A cross-modal multiple-instance contrastive learning loss adapted from EZ-VSL is employed with two modifications: (1) a temporal component is introduced to define visual bags at the frame level; (2) mean similarity instead of maximum similarity is used for negative sample bags, reducing the dominance of noisy instances:

\[\mathcal{L}_{a \rightarrow v} = -\mathbb{E}_{t,i}\left[\log \frac{\exp(\text{p}_i^t)}{\exp(\text{p}_i^t) + \sum_{j \neq i}^B \exp(\text{n}_{ij}^t)}\right]\]

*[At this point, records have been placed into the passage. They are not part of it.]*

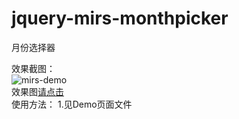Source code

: # jquery-mirs-monthpicker
月份选择器

效果截图：<br>
![mirs-demo](http://st.5vcdn.com/mirs-use/mirs-monthpicker-demo.png)
<br>
效果图[请点击](http://st.5vcdn.com/mirs-use/mirs-monthpicker-demo.png) 
<br>
使用方法：
    1.见Demo页面文件


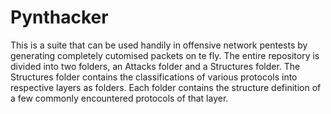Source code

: # Pynthacker
This is a suite that can be used handily in offensive network pentests by generating completely cutomised packets on te fly.
The entire repository is divided into two folders, an Attacks folder and a Structures folder. 
The Structures folder contains the classifications of various protocols into respective layers as folders. Each folder contains the structure definition of a few commonly encountered protocols of that layer. 
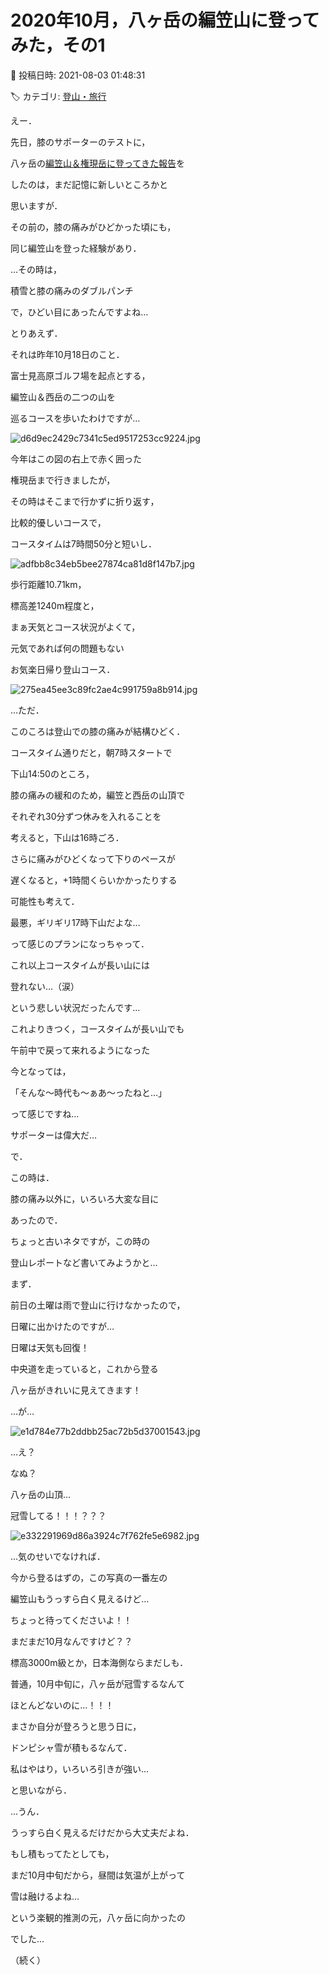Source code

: # 2020年10月，八ヶ岳の編笠山に登ってみた，その1

📅 投稿日時: 2021-08-03 01:48:31

🏷️ カテゴリ: [登山・旅行](c1d637a11a25b457ac978d197adbdafc5.md)

えー．


先日，膝のサポーターのテストに，


八ヶ岳の[編笠山＆権現岳に登ってきた報告](e12c3a3b2ec073c3bbbc740b7eb3764cc.md)を


したのは，まだ記憶に新しいところかと


思いますが．





その前の，膝の痛みがひどかった頃にも，


同じ編笠山を登った経験があり．


…その時は，


積雪と膝の痛みのダブルパンチ


で，ひどい目にあったんですよね…





とりあえず．


それは昨年10月18日のこと．


富士見高原ゴルフ場を起点とする，


編笠山＆西岳の二つの山を


巡るコースを歩いたわけですが…




![d6d9ec2429c7341c5ed9517253cc9224.jpg](images/d6d9ec2429c7341c5ed9517253cc9224.jpg)




今年はこの図の右上で赤く囲った


権現岳まで行きましたが，


その時はそこまで行かずに折り返す，


比較的優しいコースで，


コースタイムは7時間50分と短いし．




![adfbb8c34eb5bee27874ca81d8f147b7.jpg](images/adfbb8c34eb5bee27874ca81d8f147b7.jpg)







歩行距離10.71km，


標高差1240m程度と，


まぁ天気とコース状況がよくて，


元気であれば何の問題もない


お気楽日帰り登山コース．




![275ea45ee3c89fc2ae4c991759a8b914.jpg](images/275ea45ee3c89fc2ae4c991759a8b914.jpg)







…ただ．


このころは登山での膝の痛みが結構ひどく．


コースタイム通りだと，朝7時スタートで


下山14:50のところ，


膝の痛みの緩和のため，編笠と西岳の山頂で


それぞれ30分ずつ休みを入れることを


考えると，下山は16時ごろ．


さらに痛みがひどくなって下りのペースが


遅くなると，+1時間くらいかかったりする


可能性も考えて．


最悪，ギリギリ17時下山だよな…


って感じのプランになっちゃって．





これ以上コースタイムが長い山には


登れない…（涙）


という悲しい状況だったんです…





これよりきつく，コースタイムが長い山でも


午前中で戻って来れるようになった


今となっては，


「そんな～時代も～ぁあ～ったねと…」


って感じですね…


サポーターは偉大だ…





で．


この時は．


膝の痛み以外に，いろいろ大変な目に


あったので．


ちょっと古いネタですが，この時の


登山レポートなど書いてみようかと…





まず．


前日の土曜は雨で登山に行けなかったので，


日曜に出かけたのですが…


日曜は天気も回復！


中央道を走っていると，これから登る


八ヶ岳がきれいに見えてきます！


…が…




![e1d784e77b2ddbb25ac72b5d37001543.jpg](images/e1d784e77b2ddbb25ac72b5d37001543.jpg)







…え？


なぬ？


八ヶ岳の山頂…


冠雪してる！！！？？？




![e332291969d86a3924c7f762fe5e6982.jpg](images/e332291969d86a3924c7f762fe5e6982.jpg)




…気のせいでなければ．


今から登るはずの，この写真の一番左の


編笠山もうっすら白く見えるけど…





ちょっと待ってくださいよ！！


まだまだ10月なんですけど？？


標高3000m級とか，日本海側ならまだしも．


普通，10月中旬に，八ヶ岳が冠雪するなんて


ほとんどないのに…！！！





まさか自分が登ろうと思う日に，


ドンピシャ雪が積もるなんて．


私はやはり，いろいろ引きが強い…


と思いながら．





…うん．


うっすら白く見えるだけだから大丈夫だよね．


もし積もってたとしても，


まだ10月中旬だから，昼間は気温が上がって


雪は融けるよね…


という楽観的推測の元，八ヶ岳に向かったの


でした…


（続く）
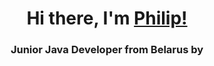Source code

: <h1 align="center">Hi there, I'm <a href="https://t.me/javaSkill" target="_blank">Philip!</a></h1>
<h3 align="center">Junior Java Developer from Belarus by</h3>

<!--
**Philip287/Philip287** is a ✨ _special_ ✨ repository because its `README.md` (this file) appears on your GitHub profile.

Here are some ideas to get you started:

- 🔭 I’m currently working on ...
- 🌱 I’m currently learning ...
- 👯 I’m looking to collaborate on ...
- 🤔 I’m looking for help with ...
- 💬 Ask me about ...
- 📫 How to reach me: ...
- 😄 Pronouns: ...
- ⚡ Fun fact: ...
-->
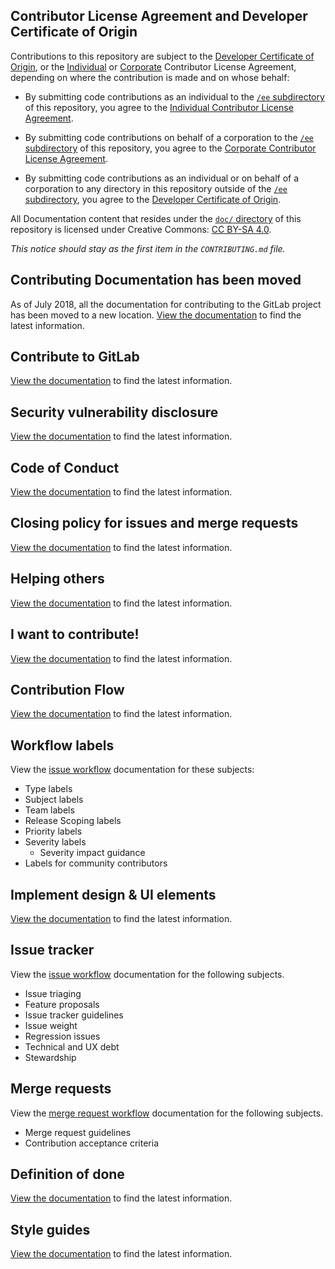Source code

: ## Contributor License Agreement and Developer Certificate of Origin

Contributions to this repository are subject to the [Developer Certificate of Origin](doc/legal/developer_certificate_of_origin.md#developer-certificate-of-origin-version-11), or the [Individual](doc/legal/individual_contributor_license_agreement.md) or [Corporate](doc/legal/corporate_contributor_license_agreement.md) Contributor License Agreement, depending on where the contribution is made and on whose behalf:

- By submitting code contributions as an individual to the [`/ee` subdirectory](/ee) of this repository, you agree to the [Individual Contributor License Agreement](doc/legal/individual_contributor_license_agreement.md).

- By submitting code contributions on behalf of a corporation to the [`/ee` subdirectory](/ee) of this repository, you agree to the [Corporate Contributor License Agreement](doc/legal/corporate_contributor_license_agreement.md).

- By submitting code contributions as an individual or on behalf of a corporation to any directory in this repository outside of the [`/ee` subdirectory](/ee), you agree to the [Developer Certificate of Origin](doc/legal/developer_certificate_of_origin.md#developer-certificate-of-origin-version-11).

All Documentation content that resides under the [`doc/` directory](/doc) of this
repository is licensed under Creative Commons:
[CC BY-SA 4.0](https://creativecommons.org/licenses/by-sa/4.0/).

_This notice should stay as the first item in the `CONTRIBUTING.md` file._

## Contributing Documentation has been moved

As of July 2018, all the documentation for contributing to the GitLab project has been moved to a new location.
[View the documentation](https://about.gitlab.com/community/contribute/) to find the latest information.

## Contribute to GitLab

[View the documentation](https://about.gitlab.com/community/contribute/) to find the latest information.

## Security vulnerability disclosure

[View the documentation](doc/development/contributing/index.md#security-vulnerability-disclosure) to find the latest information.

## Code of Conduct

[View the documentation](https://about.gitlab.com/community/contribute/code-of-conduct/) to find the latest information.

## Closing policy for issues and merge requests

[View the documentation](doc/development/contributing/index.md#closing-policy-for-issues-and-merge-requests) to find the latest information.

## Helping others

[View the documentation](doc/development/contributing/index.md#helping-others) to find the latest information.

## I want to contribute!

[View the documentation](https://about.gitlab.com/community/contribute/) to find the latest information.

## Contribution Flow

[View the documentation](doc/development/contributing/index.md) to find the latest information.

## Workflow labels

View the [issue workflow](doc/development/contributing/issue_workflow.md) documentation for these subjects:

- Type labels
- Subject labels
- Team labels
- Release Scoping labels
- Priority labels
- Severity labels
  - Severity impact guidance
- Labels for community contributors

## Implement design & UI elements

[View the documentation](doc/development/contributing/design.md) to find the latest information.

## Issue tracker

View the [issue workflow](doc/development/contributing/issue_workflow.md) documentation for the following subjects.

- Issue triaging
- Feature proposals
- Issue tracker guidelines
- Issue weight
- Regression issues
- Technical and UX debt
- Stewardship

## Merge requests

View the [merge request workflow](doc/development/contributing/merge_request_workflow.md) documentation for the following subjects.

- Merge request guidelines
- Contribution acceptance criteria

## Definition of done

[View the documentation](doc/development/contributing/merge_request_workflow.md) to find the latest information.

## Style guides

[View the documentation](doc/development/contributing/style_guides.md) to find the latest information.
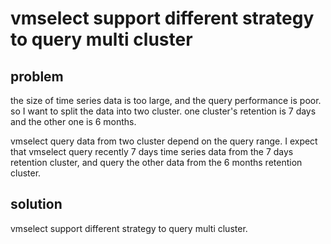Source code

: # vmselect support different strategy to query multi cluster

## problem

the size of time series data is too large, and the query performance is poor. so I want to split the data into two cluster. one cluster's retention is 7 days and the other one is 6 months. 

vmselect query data from two cluster depend on the query range. I expect that vmselect query recently 7 days time series data from the 7 days retention cluster, and query the other data from the 6 months retention cluster.

## solution

vmselect support different strategy to query multi cluster.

The final loss is bidirectional: \(\mathcal{L} = \mathcal{L}_{a \rightarrow v} + \mathcal{L}_{v \rightarrow a}\).

Key Experimental Results

Main Results

Method Single-sound CIoU(%) Single-sound AUC(%) Mixed-sound CIoU(%) Multi-entity CIoU(%) Off-screen TN(%)
SLAVC(144k) 9.07 10.60 6.31 6.41 96.46
EZ-VSL(10k) 9.66 11.07 8.16 6.87 96.91
EZ-VSL(144k) 10.92 12.22 6.97 5.80 96.47
SSL-TIE(144k) 13.10 14.23 5.19 5.50 90.82
TAVLO(10k) 13.42 14.08 14.13 12.08 91.18

Robustness under Cross-event Scenarios

Method Total CIoU(%) Cross-event CIoU(%) Δ
EZ-VSL(full) 10.50 5.26 -5.24
SSL-TIE(144k) 10.39 5.03 -5.36
TAVLO(10k) 13.37 13.04 -0.33

Key Findings

  1. TAVLO trained on only 10k samples surpasses baselines trained on 144k samples.
  2. The performance advantage is most pronounced in Mixed-sound and Multi-entity scenarios, with CIoU improvements of approximately 6–7 percentage points.
  3. In cross-event scenarios, baseline CIoU drops by 3–5 percentage points, whereas TAVLO drops by only 0.33, demonstrating that temporal modeling is critical for tracking dynamic sound sources.
  4. Qualitative analysis shows that TAVLO correctly distinguishes the actively sounding drum in multi-drum scenes and handles off-screen-to-on-screen speaker transitions.

Highlights & Insights

  1. Precise problem formulation: The first systematic extension of AVL to the video level, defining four comprehensive evaluation scenarios.
  2. Elegant factorized attention design: The AST module processes video features in linear time via spatial-temporal factorized attention, avoiding quadratic complexity.
  3. High data efficiency: Surpassing 144k-trained baselines with only 10k training samples highlights the inductive bias advantage conferred by temporal modeling.
  4. Practical semi-automatic annotation pipeline: Combining model-assisted labeling with human verification balances annotation quality and efficiency.

Limitations & Future Work

  1. The approach assumes at least partial audio-visual alignment; independent localization of off-screen sounds remains an open problem.
  2. The benchmark does not provide scenario-specific optimization strategies for each evaluation setting.
  3. Threshold selection in off-screen evaluation has a considerable impact on results.
  • AVL methods: Self-supervised approaches including EZ-VSL, SSL-TIE, and SLAVC; semi-supervised method DMT.
  • AVL benchmarks: Flickr-SoundNet, VGGSS, AVSBench, all lacking video-level temporal annotations.
  • Video understanding: Spatiotemporal attention factorization strategies (TimeSformer, ViViT).

Rating

  • Novelty: ⭐⭐⭐⭐ — The video-level AVL benchmark and temporally-aware model represent pioneering contributions to the field.
  • Technical Depth: ⭐⭐⭐⭐ — Temporal encoding and AST attention design are well-motivated and technically sound.
  • Experimental Thoroughness: ⭐⭐⭐⭐ — Four-scenario comprehensive evaluation and cross-event analysis are convincing.
  • Writing Quality: ⭐⭐⭐⭐ — Clear structure with well-articulated motivation.